Increased activity in the condo market is providing a variety of options at more affordable price points, the report said. A disproportionate amount of luxury product that delivered in late 2018 and early 2019 has skewed available inventory toward larger units. About 45 percent of the units that sold in the first half of this year were two-bedroom units.  

“There is a general lack of supply in the market, which is helping to fuel new home sales,” Mann said. “Larger buildings, with appropriately sized and priced homes, are appealing to consumers and filling a void within the resale market where inventory is so limited.”

According to Mann, multifamily development had been a main focus over the last couple of years, but now interest has turned to condo developments in the Washington region.

Transitional markets continue to be an affordable option for buyers and, depending on the sophistication of the consumer, submarkets that can see the highest returns from a pure investment standpoint, the report said. 

For example, in the submarket of the Capitol Riverfront, sales of new condos in the range of the $600s to low $800s per square foot averaged 8.3 sales per month in the first half of 2019, compared to the regional average of 2.9 per month.   

Overall, the report shows the premium for new construction sales over comparable resales continues to grow.
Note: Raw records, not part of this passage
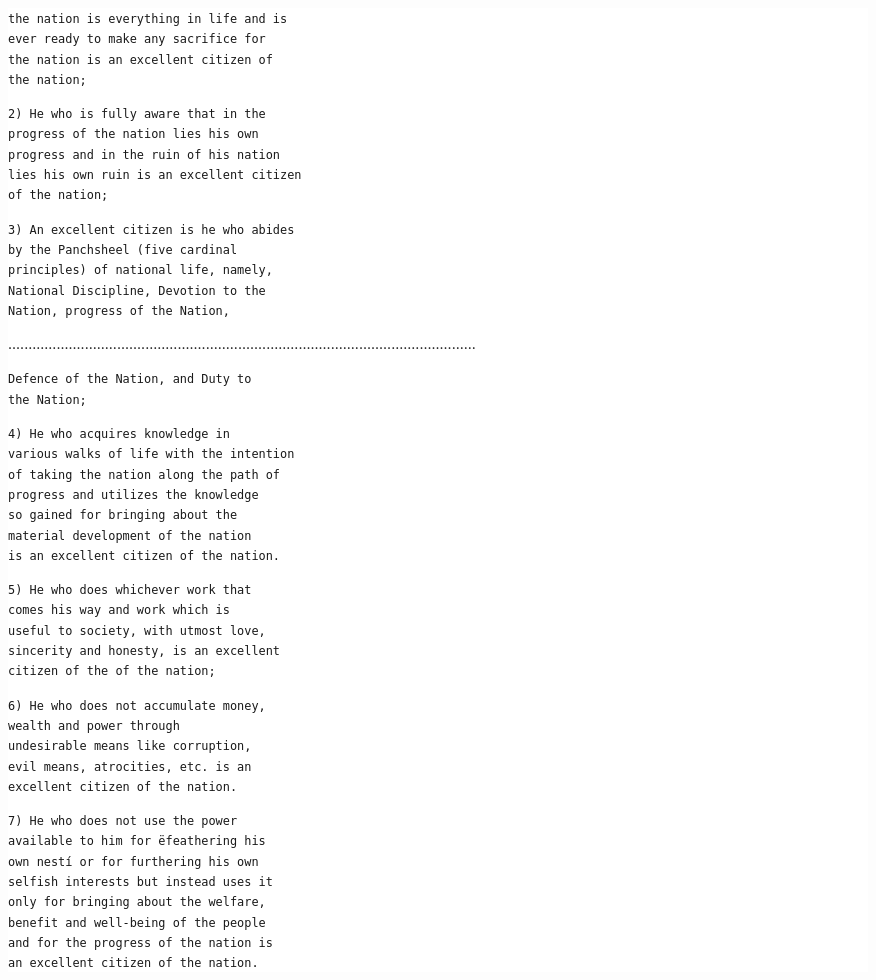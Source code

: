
 ```
the nation is everything in life and is
ever ready to make any sacrifice for
the nation is an excellent citizen of
the nation;
```
```
2) He who is fully aware that in the
progress of the nation lies his own
progress and in the ruin of his nation
lies his own ruin is an excellent citizen
of the nation;
```
```
3) An excellent citizen is he who abides
by the Panchsheel (five cardinal
principles) of national life, namely,
National Discipline, Devotion to the
Nation, progress of the Nation,
```

....................................................................................................................

```
Defence of the Nation, and Duty to
the Nation;
```
```
4) He who acquires knowledge in
various walks of life with the intention
of taking the nation along the path of
progress and utilizes the knowledge
so gained for bringing about the
material development of the nation
is an excellent citizen of the nation.
```
```
5) He who does whichever work that
comes his way and work which is
useful to society, with utmost love,
sincerity and honesty, is an excellent
citizen of the of the nation;
```
```
6) He who does not accumulate money,
wealth and power through
undesirable means like corruption,
evil means, atrocities, etc. is an
excellent citizen of the nation.
```
```
7) He who does not use the power
available to him for ëfeathering his
own nestí or for furthering his own
selfish interests but instead uses it
only for bringing about the welfare,
benefit and well-being of the people
and for the progress of the nation is
an excellent citizen of the nation.
```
Mann noted new construction sales in Petworth commanded a premium of 15 percent over resales built or renovated in the last decade, 22 percent in NoMa and 24 percent in the Capitol Riverfront.  

Urban Pace continues to track condo projects with more than 100 units in its 24-month pipeline.

“We predict that more large-scale condominium projects (more than 100 units) will go into design and come to the market in 24 [to] 36 months as a result of the demonstrated sales pace for some of the best performing condominium projects in the city, which are seeing sales paces of seven [to] 11 sales per month,” Mann said.